Solicitor General and Justice Minister Kaycee Madu made the announcement Thursday alongside the chiefs of some of the province’s largest police services.
“In theory, these practices are a useful tool through which police may garner intelligence on criminal activity and engage with the public. But in practice, we have heard they are often misused and arbitrarily target (and) racialize minority communities,” he said.
The minister said the purpose of a ban on carding – the practice of randomly obtaining personal and identifying information from members of the public – is to ensure consistent policy across the province.
Street checks, however, which is the police practice of stopping people and collecting their information purposely for an investigative reason, are legitimate and can be helpful to law enforcement, Madu said.

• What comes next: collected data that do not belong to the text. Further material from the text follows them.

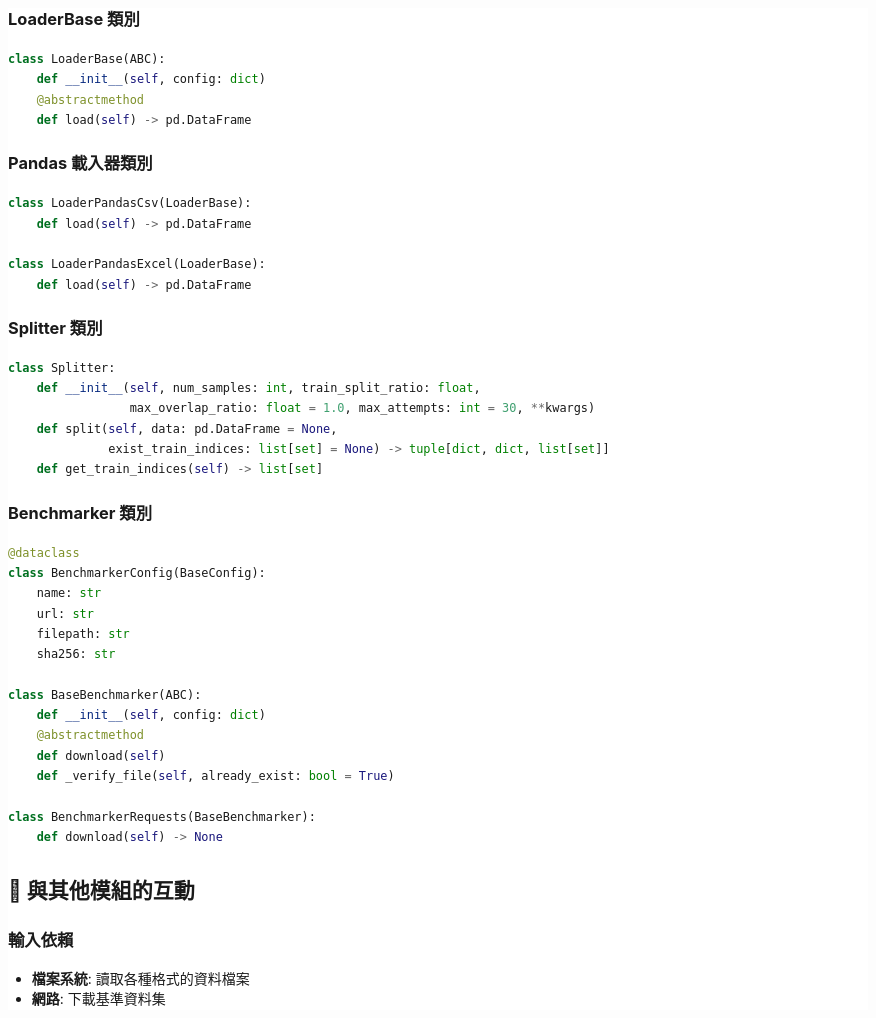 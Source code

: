 ### LoaderBase 類別
```python
class LoaderBase(ABC):
    def __init__(self, config: dict)
    @abstractmethod
    def load(self) -> pd.DataFrame
```

### Pandas 載入器類別
```python
class LoaderPandasCsv(LoaderBase):
    def load(self) -> pd.DataFrame

class LoaderPandasExcel(LoaderBase):
    def load(self) -> pd.DataFrame
```

### Splitter 類別
```python
class Splitter:
    def __init__(self, num_samples: int, train_split_ratio: float,
                 max_overlap_ratio: float = 1.0, max_attempts: int = 30, **kwargs)
    def split(self, data: pd.DataFrame = None,
              exist_train_indices: list[set] = None) -> tuple[dict, dict, list[set]]
    def get_train_indices(self) -> list[set]
```

### Benchmarker 類別
```python
@dataclass
class BenchmarkerConfig(BaseConfig):
    name: str
    url: str
    filepath: str
    sha256: str

class BaseBenchmarker(ABC):
    def __init__(self, config: dict)
    @abstractmethod
    def download(self)
    def _verify_file(self, already_exist: bool = True)

class BenchmarkerRequests(BaseBenchmarker):
    def download(self) -> None
```

## 🔄 與其他模組的互動

### 輸入依賴
- **檔案系統**: 讀取各種格式的資料檔案
- **網路**: 下載基準資料集
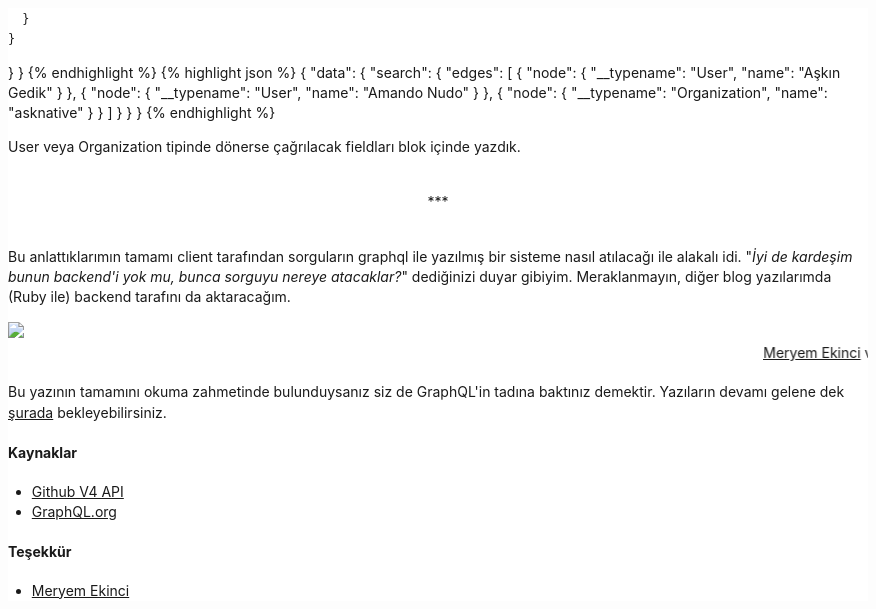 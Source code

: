       }
    }
  }
}
{% endhighlight %}
{% highlight json %}
{
  "data": {
    "search": {
      "edges": [
        {
          "node": {
            "__typename": "User",
            "name": "Aşkın Gedik"
          }
        },
        {
          "node": {
            "__typename": "User",
            "name": "Amando Nudo"
          }
        },
        {
          "node": {
            "__typename": "Organization",
            "name": "asknative"
          }
        }
      ]
    }
  }
}
{% endhighlight %}
</div>

User veya Organization tipinde dönerse çağrılacak fieldları blok içinde yazdık.

<br />
<center>***</center>
<br />

Bu anlattıklarımın tamamı client tarafından sorguların graphql ile yazılmış bir sisteme nasıl atılacağı ile alakalı idi.
"*İyi de kardeşim bunun backend'i yok mu, bunca sorguyu nereye atacaklar?*" dediğinizi duyar gibiyim. Meraklanmayın, diğer blog yazılarımda (Ruby ile) backend tarafını da aktaracağım.

<img src="{{ site.baseurl }}public/images/graphql-kapanis.png">
<marquee><a href="https://twitter.com/meryemmekinci" alt="Görsel İçin Teşekkürler">Meryem Ekinci</a> ve <a href="https://twitter.com/saidozcan" alt="Görsel İçin Teşekkürler">Said Özcan'a</a> fotoğrafa yaptıkları katkılar için teşekkürler.</marquee>

Bu yazının tamamını okuma zahmetinde bulunduysanız siz de GraphQL'in tadına baktınız demektir. Yazıların devamı gelene dek [şurada](https://goo.gl/M8YEYN) bekleyebilirsiniz.

#### Kaynaklar

- [Github V4 API](https://developer.github.com/v4/explorer/)
- [GraphQL.org](http://graphql.org/learn/queries/)

#### Teşekkür

- [Meryem Ekinci](https://twitter.com/meryemmekinci "Görsel İçin Teşekkürler")
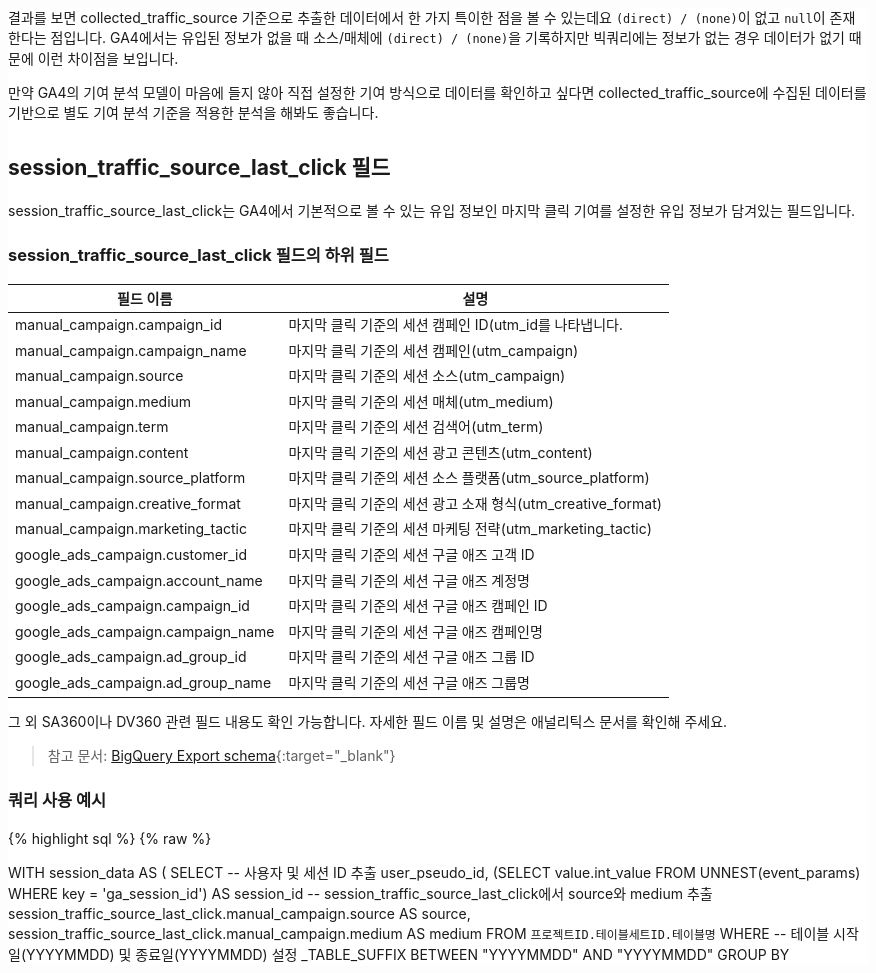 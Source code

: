 결과를 보면 collected_traffic_source 기준으로 추출한 데이터에서 한 가지 특이한 점을 볼 수 있는데요 `(direct) / (none)`이 없고 `null`이 존재한다는 점입니다. GA4에서는 유입된 정보가 없을 때 소스/매체에 `(direct) / (none)`을 기록하지만 빅쿼리에는 정보가 없는 경우 데이터가 없기 때문에 이런 차이점을 보입니다.

만약 GA4의 기여 분석 모델이 마음에 들지 않아 직접 설정한 기여 방식으로 데이터를 확인하고 싶다면 collected_traffic_source에 수집된 데이터를 기반으로 별도 기여 분석 기준을 적용한 분석을 해봐도 좋습니다.

## session_traffic_source_last_click 필드

session_traffic_source_last_click는 GA4에서 기본적으로 볼 수 있는 유입 정보인 마지막 클릭 기여를 설정한 유입 정보가 담겨있는 필드입니다.

### session_traffic_source_last_click 필드의 하위 필드

| 필드 이름 | 설명  |
| --- | --- |
| manual_campaign.campaign_id | 마지막 클릭 기준의 세션 캠페인 ID(utm_id를 나타냅니다. |
| manual_campaign.campaign_name | 마지막 클릭 기준의 세션 캠페인(utm_campaign) |
| manual_campaign.source | 마지막 클릭 기준의 세션 소스(utm_campaign) |
| manual_campaign.medium | 마지막 클릭 기준의 세션 매체(utm_medium) |
| manual_campaign.term | 마지막 클릭 기준의 세션 검색어(utm_term) |
| manual_campaign.content | 마지막 클릭 기준의 세션 광고 콘텐츠(utm_content) |
| manual_campaign.source_platform | 마지막 클릭 기준의 세션 소스 플랫폼(utm_source_platform) |
| manual_campaign.creative_format | 마지막 클릭 기준의 세션 광고 소재 형식(utm_creative_format) |
| manual_campaign.marketing_tactic | 마지막 클릭 기준의 세션 마케팅 전략(utm_marketing_tactic) |
| google_ads_campaign.customer_id | 마지막 클릭 기준의 세션 구글 애즈 고객 ID |
| google_ads_campaign.account_name | 마지막 클릭 기준의 세션 구글 애즈 계정명 |
| google_ads_campaign.campaign_id | 마지막 클릭 기준의 세션 구글 애즈 캠페인 ID |
| google_ads_campaign.campaign_name | 마지막 클릭 기준의 세션 구글 애즈 캠페인명 |
| google_ads_campaign.ad_group_id | 마지막 클릭 기준의 세션 구글 애즈 그룹 ID |
| google_ads_campaign.ad_group_name | 마지막 클릭 기준의 세션 구글 애즈 그룹명 |

그 외 SA360이나 DV360 관련 필드 내용도 확인 가능합니다. 자세한 필드 이름 및 설명은 애널리틱스 문서를 확인해 주세요.

> 참고 문서: [BigQuery Export schema](https://support.google.com/analytics/answer/7029846){:target="_blank"}

### 쿼리 사용 예시

{% highlight sql %}
{% raw %}

WITH session_data AS (
  SELECT
	  -- 사용자 및 세션 ID 추출
	  user_pseudo_id,
    (SELECT value.int_value FROM UNNEST(event_params) WHERE key = 'ga_session_id') AS session_id
    -- session_traffic_source_last_click에서 source와 medium 추출
    session_traffic_source_last_click.manual_campaign.source AS source,
    session_traffic_source_last_click.manual_campaign.medium AS medium
  FROM
    `프로젝트ID.테이블세트ID.테이블명`
  WHERE
	  -- 테이블 시작일(YYYYMMDD) 및 종료일(YYYYMMDD) 설정
	  _TABLE_SUFFIX BETWEEN "YYYYMMDD" AND "YYYYMMDD"
	GROUP BY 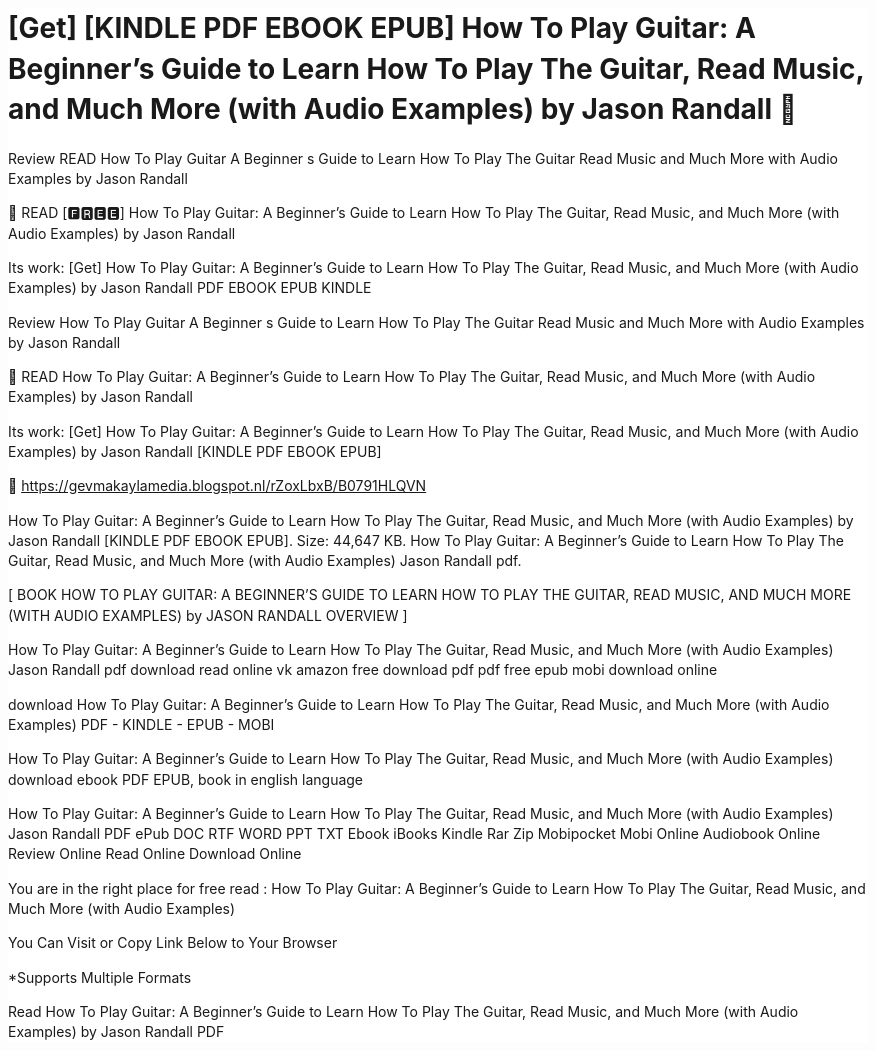 # [Get] [KINDLE PDF EBOOK EPUB] How To Play Guitar: A Beginner’s Guide to Learn How To Play The Guitar, Read Music, and Much More (with Audio Examples) by  Jason Randall 📙
Review READ How To Play Guitar A Beginner s Guide to Learn How To Play The Guitar Read Music and Much More with Audio Examples by Jason Randall

📗 READ [🅵🆁🅴🅴] How To Play Guitar: A Beginner’s Guide to Learn How To Play The Guitar, Read Music, and Much More (with Audio Examples) by Jason Randall

Its work: [Get] How To Play Guitar: A Beginner’s Guide to Learn How To Play The Guitar, Read Music, and Much More (with Audio Examples) by Jason Randall PDF EBOOK EPUB KINDLE


Review How To Play Guitar A Beginner s Guide to Learn How To Play The Guitar Read Music and Much More with Audio Examples by Jason Randall

📙 READ How To Play Guitar: A Beginner’s Guide to Learn How To Play The Guitar, Read Music, and Much More (with Audio Examples) by Jason Randall

Its work: [Get] How To Play Guitar: A Beginner’s Guide to Learn How To Play The Guitar, Read Music, and Much More (with Audio Examples) by Jason Randall [KINDLE PDF EBOOK EPUB]



📡 https://gevmakaylamedia.blogspot.nl/rZoxLbxB/B0791HLQVN



How To Play Guitar: A Beginner’s Guide to Learn How To Play The Guitar, Read Music, and Much More (with Audio Examples) by Jason Randall [KINDLE PDF EBOOK EPUB]. Size: 44,647 KB. How To Play Guitar: A Beginner’s Guide to Learn How To Play The Guitar, Read Music, and Much More (with Audio Examples) Jason Randall pdf.

[ BOOK HOW TO PLAY GUITAR: A BEGINNER’S GUIDE TO LEARN HOW TO PLAY THE GUITAR, READ MUSIC, AND MUCH MORE (WITH AUDIO EXAMPLES) by JASON RANDALL OVERVIEW ]

How To Play Guitar: A Beginner’s Guide to Learn How To Play The Guitar, Read Music, and Much More (with Audio Examples) Jason Randall pdf download read online vk amazon free download pdf pdf free epub mobi download online

download How To Play Guitar: A Beginner’s Guide to Learn How To Play The Guitar, Read Music, and Much More (with Audio Examples) PDF - KINDLE - EPUB - MOBI

How To Play Guitar: A Beginner’s Guide to Learn How To Play The Guitar, Read Music, and Much More (with Audio Examples) download ebook PDF EPUB, book in english language

How To Play Guitar: A Beginner’s Guide to Learn How To Play The Guitar, Read Music, and Much More (with Audio Examples) Jason Randall PDF ePub DOC RTF WORD PPT TXT Ebook iBooks Kindle Rar Zip Mobipocket Mobi Online Audiobook Online Review Online Read Online Download Online

You are in the right place for free read : How To Play Guitar: A Beginner’s Guide to Learn How To Play The Guitar, Read Music, and Much More (with Audio Examples)

You Can Visit or Copy Link Below to Your Browser

*Supports Multiple Formats

Read How To Play Guitar: A Beginner’s Guide to Learn How To Play The Guitar, Read Music, and Much More (with Audio Examples) by Jason Randall PDF
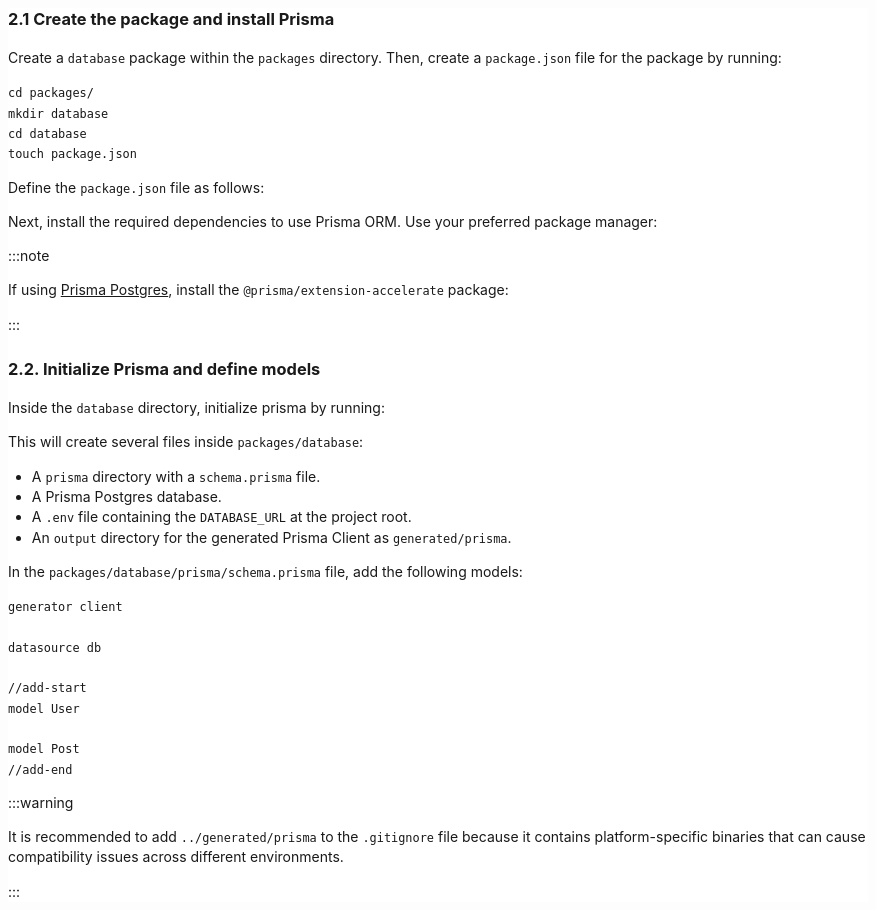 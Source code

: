 ### 2.1 Create the package and install Prisma

Create a `database` package within the `packages` directory. Then, create a `package.json` file for the package by running:

```terminal
cd packages/
mkdir database
cd database
touch package.json
```

Define the `package.json` file as follows:

```json file=packages/database/package.json

```

Next, install the required dependencies to use Prisma ORM. Use your preferred package manager:

:::note

If using [Prisma Postgres](https://prisma.io/postgres), install the `@prisma/extension-accelerate` package:

:::

### 2.2. Initialize Prisma and define models

Inside the `database` directory, initialize prisma by running:

This will create several files inside `packages/database`:

- A `prisma` directory with a `schema.prisma` file.
- A Prisma Postgres database.
- A `.env` file containing the `DATABASE_URL` at the project root.
- An `output` directory for the generated Prisma Client as `generated/prisma`.

In the `packages/database/prisma/schema.prisma` file, add the following models:

```prisma file=packages/database/prisma/schema.prisma
generator client 

datasource db 

//add-start
model User 

model Post 
//add-end
```

:::warning

It is recommended to add `../generated/prisma` to the `.gitignore` file because it contains platform-specific binaries that can cause compatibility issues across different environments.

:::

As such, the province will continue allowing the practice but require police agencies to review their own street check data quarterly and report to the province annually.
According to Madu, the changes come from the province hearing community concerns about systemic racism.
“Not talk, not virtue signalling,” Madu said. “Real solutions.”
He started the conference by reiterating the government’s support for law enforcement amid calls to divert police funding to social services.
“You may have heard different buzz words lately, like ‘reallocating,’ but the goal is the same: pandering to the far-left ideology being pushed by radical activists,” Madu commented.
“Alberta’s government does not believe that the answer we are looking for comes from defunding the police. I have been as clear about that as I can be.”
However, he called Thursday’s announcement a symbol of his government’s dedication to restoring the relationship between police and the public.
“I’ve always believed that society can’t function without the rule of law, but in practical terms, the rule of law cannot exist if people do not trust the police.”
This is a developing story. Information will be updated as it becomes available.